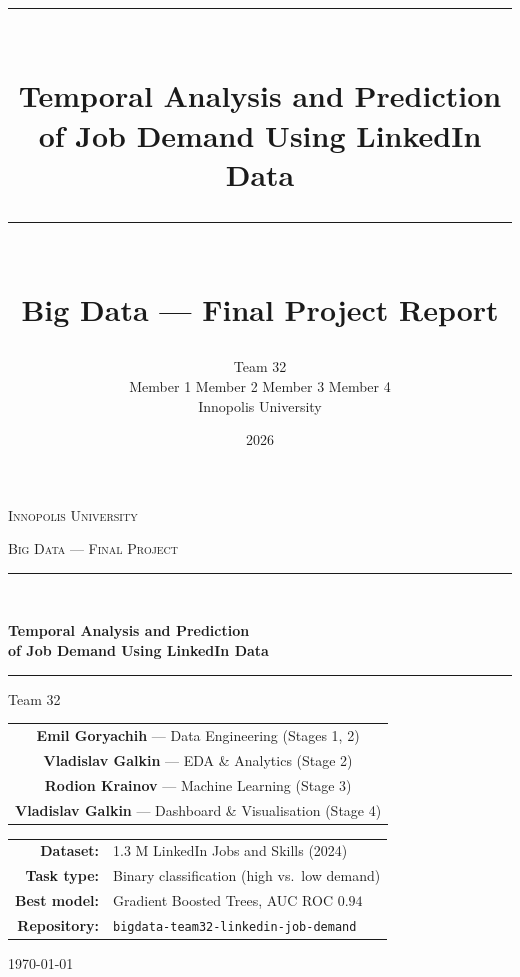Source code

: \documentclass[11pt,a4paper]{article}
\title{
  \vspace{-1cm}
  \rule{\linewidth}{0.4pt}\\[6pt]
  {\Huge\bfseries Temporal Analysis and Prediction\\of Job Demand Using LinkedIn Data}\\[8pt]
  \rule{\linewidth}{0.4pt}\\
  \large Big Data --- Final Project Report
}
\author{
  Team 32 \\[2pt]
  \small
  Member 1 \quad Member 2 \quad Member 3 \quad Member 4 \\[6pt]
  Innopolis University
}
\date{2026}
\begin{document}
\begin{titlepage}
\centering
\vspace*{1cm}

{\scshape\Large Innopolis University \par}
\vspace{0.3cm}
{\scshape\large Big Data --- Final Project \par}

\vspace{2.5cm}
\rule{\linewidth}{0.6pt}\\[12pt]
{\Huge\bfseries Temporal Analysis and Prediction\\[4pt]of Job Demand Using LinkedIn Data\par}
\vspace{12pt}
\rule{\linewidth}{0.6pt}

\vspace{2cm}
{\Large Team 32\par}
\vspace{0.6cm}

\begin{tabular}{c}
\textbf{Emil Goryachih} --- Data Engineering (Stages 1, 2)\\[4pt]
\textbf{Vladislav Galkin} --- EDA \& Analytics (Stage 2)\\[4pt]
\textbf{Rodion Krainov} --- Machine Learning (Stage 3)\\[4pt]
\textbf{Vladislav Galkin} --- Dashboard \& Visualisation (Stage 4)\\
\end{tabular}

\vfill

\begin{tabular}{rl}
\textbf{Dataset:} & 1.3 M LinkedIn Jobs and Skills (2024) \\
\textbf{Task type:} & Binary classification (high vs.\ low demand) \\
\textbf{Best model:} & Gradient Boosted Trees, AUC ROC $0.94$ \\
\textbf{Repository:} & \texttt{bigdata-team32-linkedin-job-demand} \\
\end{tabular}

\vspace{1.5cm}
{\large \today\par}
\end{titlepage}

\tableofcontents
\newpage
\end{document}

§ **ASSIGNMENT**: Which of the lines in the data hold the string "scshape"? Report each of them by copying it.

§ **EXERCISE SOLUTION**:
{\scshape\Large Innopolis University \par}
{\scshape\large Big Data --- Final Project \par}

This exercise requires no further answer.